What to produce
Print them exactly: the lines from the beginning of the entries below through the line that contains "Create a file", and only those, with the pictures left out.

Data records:

::::::

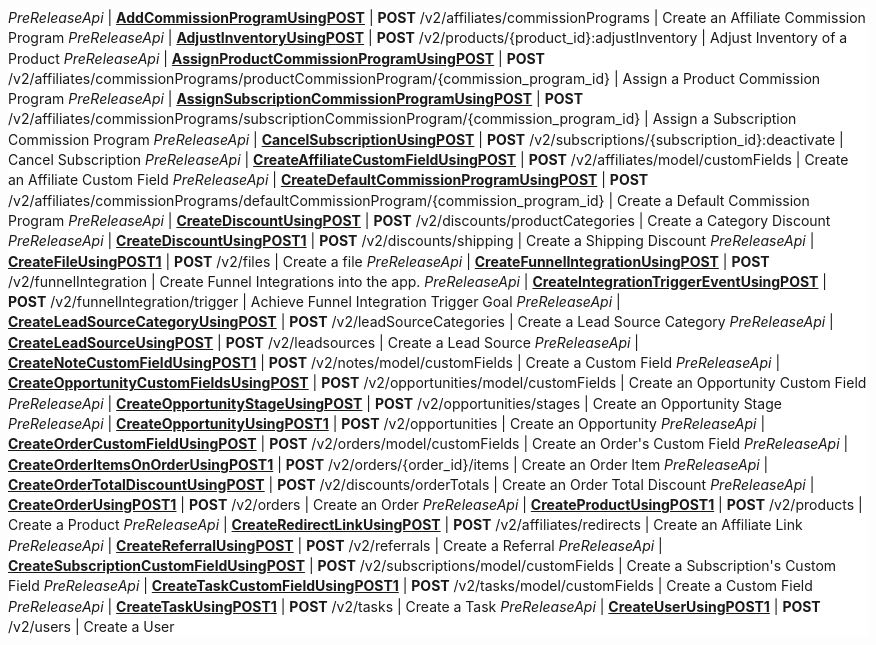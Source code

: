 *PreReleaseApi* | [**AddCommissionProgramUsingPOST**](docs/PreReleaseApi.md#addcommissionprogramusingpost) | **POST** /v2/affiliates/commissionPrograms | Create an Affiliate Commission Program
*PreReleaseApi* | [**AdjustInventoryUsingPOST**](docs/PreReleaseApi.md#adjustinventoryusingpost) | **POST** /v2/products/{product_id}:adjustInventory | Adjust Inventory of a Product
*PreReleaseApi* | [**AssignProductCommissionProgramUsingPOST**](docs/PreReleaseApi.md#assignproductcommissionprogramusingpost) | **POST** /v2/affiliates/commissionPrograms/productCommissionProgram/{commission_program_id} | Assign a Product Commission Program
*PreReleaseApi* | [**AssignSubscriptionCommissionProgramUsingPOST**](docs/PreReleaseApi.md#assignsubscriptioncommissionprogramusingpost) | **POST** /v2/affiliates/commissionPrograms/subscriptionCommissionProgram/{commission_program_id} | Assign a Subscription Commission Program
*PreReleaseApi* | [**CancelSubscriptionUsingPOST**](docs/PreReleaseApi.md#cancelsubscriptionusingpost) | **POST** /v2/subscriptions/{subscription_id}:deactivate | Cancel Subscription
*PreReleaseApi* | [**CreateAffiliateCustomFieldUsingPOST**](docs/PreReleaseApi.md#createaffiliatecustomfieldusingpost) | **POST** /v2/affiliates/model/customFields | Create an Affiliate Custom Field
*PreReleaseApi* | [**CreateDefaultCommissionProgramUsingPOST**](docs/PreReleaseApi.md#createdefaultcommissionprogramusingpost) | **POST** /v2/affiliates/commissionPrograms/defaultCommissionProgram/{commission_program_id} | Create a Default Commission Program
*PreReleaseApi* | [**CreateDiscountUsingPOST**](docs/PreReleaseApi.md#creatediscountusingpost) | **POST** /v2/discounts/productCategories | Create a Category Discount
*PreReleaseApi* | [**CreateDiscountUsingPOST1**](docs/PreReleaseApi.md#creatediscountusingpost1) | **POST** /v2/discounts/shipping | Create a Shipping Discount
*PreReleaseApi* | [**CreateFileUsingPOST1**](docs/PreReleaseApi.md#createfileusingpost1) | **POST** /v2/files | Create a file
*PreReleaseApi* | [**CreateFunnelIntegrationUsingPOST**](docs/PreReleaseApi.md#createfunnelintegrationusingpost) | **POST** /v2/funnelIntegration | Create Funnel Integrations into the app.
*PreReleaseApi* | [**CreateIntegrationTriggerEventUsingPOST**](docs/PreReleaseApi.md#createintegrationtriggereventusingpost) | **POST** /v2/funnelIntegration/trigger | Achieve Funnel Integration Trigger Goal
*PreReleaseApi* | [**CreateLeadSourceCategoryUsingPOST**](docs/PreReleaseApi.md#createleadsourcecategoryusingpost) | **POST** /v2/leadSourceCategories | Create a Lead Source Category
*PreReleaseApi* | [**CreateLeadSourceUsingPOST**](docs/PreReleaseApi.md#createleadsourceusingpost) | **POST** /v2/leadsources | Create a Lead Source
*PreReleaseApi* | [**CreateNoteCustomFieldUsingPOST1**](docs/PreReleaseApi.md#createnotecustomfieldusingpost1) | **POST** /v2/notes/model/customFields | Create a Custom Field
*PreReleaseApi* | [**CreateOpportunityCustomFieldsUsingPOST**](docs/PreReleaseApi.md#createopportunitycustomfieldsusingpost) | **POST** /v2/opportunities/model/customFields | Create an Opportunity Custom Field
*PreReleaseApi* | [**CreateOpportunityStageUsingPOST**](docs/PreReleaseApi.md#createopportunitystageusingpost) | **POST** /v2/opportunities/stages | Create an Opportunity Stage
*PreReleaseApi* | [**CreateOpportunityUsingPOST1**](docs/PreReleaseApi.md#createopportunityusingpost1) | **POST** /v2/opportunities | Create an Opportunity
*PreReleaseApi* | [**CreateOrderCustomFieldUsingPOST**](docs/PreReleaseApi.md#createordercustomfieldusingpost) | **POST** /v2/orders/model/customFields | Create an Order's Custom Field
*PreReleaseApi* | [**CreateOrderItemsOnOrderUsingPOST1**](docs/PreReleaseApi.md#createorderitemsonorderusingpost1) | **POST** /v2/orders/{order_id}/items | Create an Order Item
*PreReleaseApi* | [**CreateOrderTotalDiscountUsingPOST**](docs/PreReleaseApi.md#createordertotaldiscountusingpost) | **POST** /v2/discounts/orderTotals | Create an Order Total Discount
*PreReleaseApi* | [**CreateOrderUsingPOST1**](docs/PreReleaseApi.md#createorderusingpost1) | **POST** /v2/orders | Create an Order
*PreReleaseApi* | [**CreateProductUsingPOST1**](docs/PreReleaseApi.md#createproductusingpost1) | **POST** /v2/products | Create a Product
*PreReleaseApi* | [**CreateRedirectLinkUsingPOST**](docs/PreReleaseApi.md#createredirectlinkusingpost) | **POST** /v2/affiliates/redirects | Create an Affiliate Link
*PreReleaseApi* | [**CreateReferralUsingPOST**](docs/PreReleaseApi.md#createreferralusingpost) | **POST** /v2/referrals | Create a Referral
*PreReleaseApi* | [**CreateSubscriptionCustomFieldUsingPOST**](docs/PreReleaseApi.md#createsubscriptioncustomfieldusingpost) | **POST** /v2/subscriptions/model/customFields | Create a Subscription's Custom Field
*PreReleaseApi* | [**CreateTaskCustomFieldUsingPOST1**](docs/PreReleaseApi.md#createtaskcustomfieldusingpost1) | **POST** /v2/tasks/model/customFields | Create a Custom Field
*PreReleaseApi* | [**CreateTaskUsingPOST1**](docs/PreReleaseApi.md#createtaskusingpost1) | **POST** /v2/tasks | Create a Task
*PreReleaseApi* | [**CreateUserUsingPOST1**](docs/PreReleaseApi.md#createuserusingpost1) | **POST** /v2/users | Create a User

::::::

Result for this task
Source code

: *PreReleaseApi* | [**AddCommissionProgramUsingPOST**](docs/PreReleaseApi.md#addcommissionprogramusingpost) | **POST** /v2/affiliates/commissionPrograms | Create an Affiliate Commission Program
*PreReleaseApi* | [**AdjustInventoryUsingPOST**](docs/PreReleaseApi.md#adjustinventoryusingpost) | **POST** /v2/products/{product_id}:adjustInventory | Adjust Inventory of a Product
*PreReleaseApi* | [**AssignProductCommissionProgramUsingPOST**](docs/PreReleaseApi.md#assignproductcommissionprogramusingpost) | **POST** /v2/affiliates/commissionPrograms/productCommissionProgram/{commission_program_id} | Assign a Product Commission Program
*PreReleaseApi* | [**AssignSubscriptionCommissionProgramUsingPOST**](docs/PreReleaseApi.md#assignsubscriptioncommissionprogramusingpost) | **POST** /v2/affiliates/commissionPrograms/subscriptionCommissionProgram/{commission_program_id} | Assign a Subscription Commission Program
*PreReleaseApi* | [**CancelSubscriptionUsingPOST**](docs/PreReleaseApi.md#cancelsubscriptionusingpost) | **POST** /v2/subscriptions/{subscription_id}:deactivate | Cancel Subscription
*PreReleaseApi* | [**CreateAffiliateCustomFieldUsingPOST**](docs/PreReleaseApi.md#createaffiliatecustomfieldusingpost) | **POST** /v2/affiliates/model/customFields | Create an Affiliate Custom Field
*PreReleaseApi* | [**CreateDefaultCommissionProgramUsingPOST**](docs/PreReleaseApi.md#createdefaultcommissionprogramusingpost) | **POST** /v2/affiliates/commissionPrograms/defaultCommissionProgram/{commission_program_id} | Create a Default Commission Program
*PreReleaseApi* | [**CreateDiscountUsingPOST**](docs/PreReleaseApi.md#creatediscountusingpost) | **POST** /v2/discounts/productCategories | Create a Category Discount
*PreReleaseApi* | [**CreateDiscountUsingPOST1**](docs/PreReleaseApi.md#creatediscountusingpost1) | **POST** /v2/discounts/shipping | Create a Shipping Discount
*PreReleaseApi* | [**CreateFileUsingPOST1**](docs/PreReleaseApi.md#createfileusingpost1) | **POST** /v2/files | Create a file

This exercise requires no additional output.